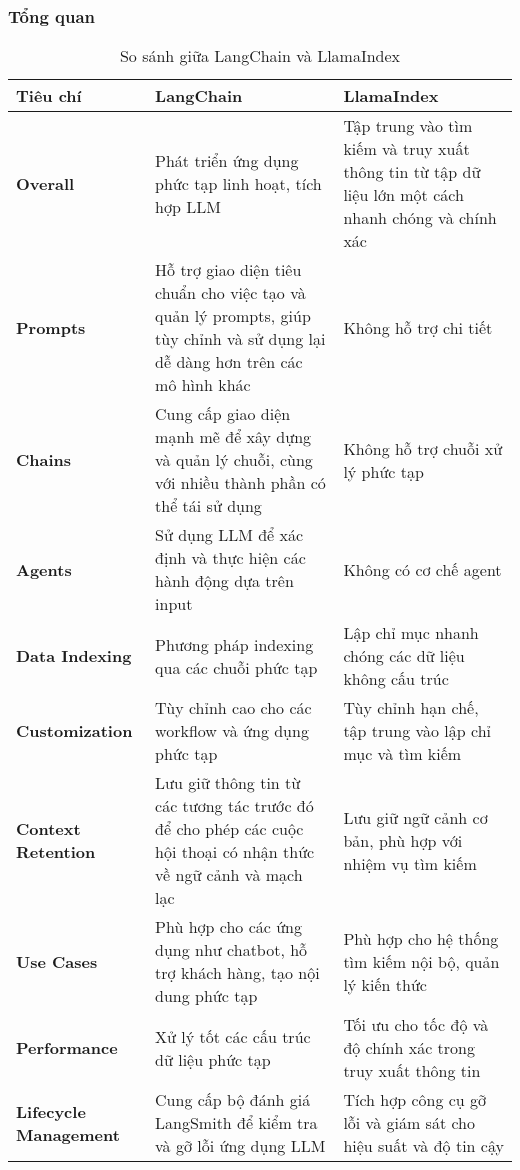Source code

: \subsubsection{Tổng quan}
\begin{table}[H]
\centering
\begin{tabular}{|p{3.5cm}|p{6cm}|p{6cm}|}
\hline
\textbf{Tiêu chí} & \textbf{LangChain} & \textbf{LlamaIndex} \\ \hline
\textbf{Overall} & Phát triển ứng dụng phức tạp linh hoạt, tích hợp LLM & Tập trung vào tìm kiếm và truy xuất thông tin từ tập dữ liệu lớn một cách nhanh chóng và chính xác \\ \hline
\textbf{Prompts} & Hỗ trợ giao diện tiêu chuẩn cho việc tạo và quản lý prompts, giúp tùy chỉnh và sử dụng lại dễ dàng hơn trên các mô hình khác & Không hỗ trợ chi tiết \\ \hline
\textbf{Chains} & Cung cấp giao diện mạnh mẽ để xây dựng và quản lý chuỗi, cùng với nhiều thành phần có thể tái sử dụng & Không hỗ trợ chuỗi xử lý phức tạp \\ \hline
\textbf{Agents} & Sử dụng LLM để xác định và thực hiện các hành động dựa trên input & Không có cơ chế agent \\ \hline
\textbf{Data Indexing} & Phương pháp indexing qua các chuỗi phức tạp & Lập chỉ mục nhanh chóng các dữ liệu không cấu trúc \\ \hline
\textbf{Customization} & Tùy chỉnh cao cho các workflow và ứng dụng phức tạp & Tùy chỉnh hạn chế, tập trung vào lập chỉ mục và tìm kiếm \\ \hline
\textbf{Context Retention} & Lưu giữ thông tin từ các tương tác trước đó để cho phép các cuộc hội thoại có nhận thức về ngữ cảnh và mạch lạc & Lưu giữ ngữ cảnh cơ bản, phù hợp với nhiệm vụ tìm kiếm \\ \hline
\textbf{Use Cases} & Phù hợp cho các ứng dụng như chatbot, hỗ trợ khách hàng, tạo nội dung phức tạp & Phù hợp cho hệ thống tìm kiếm nội bộ, quản lý kiến thức \\ \hline
\textbf{Performance} & Xử lý tốt các cấu trúc dữ liệu phức tạp & Tối ưu cho tốc độ và độ chính xác trong truy xuất thông tin \\ \hline
\textbf{Lifecycle Management} & Cung cấp bộ đánh giá LangSmith để kiểm tra và gỡ lỗi ứng dụng LLM & Tích hợp công cụ gỡ lỗi và giám sát cho hiệu suất và độ tin cậy \\ \hline
\end{tabular}
\caption{So sánh giữa LangChain và LlamaIndex}
\end{table}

## [WHAT IS EXPECTED]
Each entry, start to finish, goes into your copy exactly; the pictures stay out.

## [EXERCISE ANSWER]
Source code

: \subsubsection{Tổng quan}
\begin{table}[H]
\centering
\begin{tabular}{|p{3.5cm}|p{6cm}|p{6cm}|}
\hline
\textbf{Tiêu chí} & \textbf{LangChain} & \textbf{LlamaIndex} \\ \hline
\textbf{Overall} & Phát triển ứng dụng phức tạp linh hoạt, tích hợp LLM & Tập trung vào tìm kiếm và truy xuất thông tin từ tập dữ liệu lớn một cách nhanh chóng và chính xác \\ \hline
\textbf{Prompts} & Hỗ trợ giao diện tiêu chuẩn cho việc tạo và quản lý prompts, giúp tùy chỉnh và sử dụng lại dễ dàng hơn trên các mô hình khác & Không hỗ trợ chi tiết \\ \hline
\textbf{Chains} & Cung cấp giao diện mạnh mẽ để xây dựng và quản lý chuỗi, cùng với nhiều thành phần có thể tái sử dụng & Không hỗ trợ chuỗi xử lý phức tạp \\ \hline
\textbf{Agents} & Sử dụng LLM để xác định và thực hiện các hành động dựa trên input & Không có cơ chế agent \\ \hline
\textbf{Data Indexing} & Phương pháp indexing qua các chuỗi phức tạp & Lập chỉ mục nhanh chóng các dữ liệu không cấu trúc \\ \hline
\textbf{Customization} & Tùy chỉnh cao cho các workflow và ứng dụng phức tạp & Tùy chỉnh hạn chế, tập trung vào lập chỉ mục và tìm kiếm \\ \hline
\textbf{Context Retention} & Lưu giữ thông tin từ các tương tác trước đó để cho phép các cuộc hội thoại có nhận thức về ngữ cảnh và mạch lạc & Lưu giữ ngữ cảnh cơ bản, phù hợp với nhiệm vụ tìm kiếm \\ \hline
\textbf{Use Cases} & Phù hợp cho các ứng dụng như chatbot, hỗ trợ khách hàng, tạo nội dung phức tạp & Phù hợp cho hệ thống tìm kiếm nội bộ, quản lý kiến thức \\ \hline
\textbf{Performance} & Xử lý tốt các cấu trúc dữ liệu phức tạp & Tối ưu cho tốc độ và độ chính xác trong truy xuất thông tin \\ \hline
\textbf{Lifecycle Management} & Cung cấp bộ đánh giá LangSmith để kiểm tra và gỡ lỗi ứng dụng LLM & Tích hợp công cụ gỡ lỗi và giám sát cho hiệu suất và độ tin cậy \\ \hline
\end{tabular}
\caption{So sánh giữa LangChain và LlamaIndex}
\end{table}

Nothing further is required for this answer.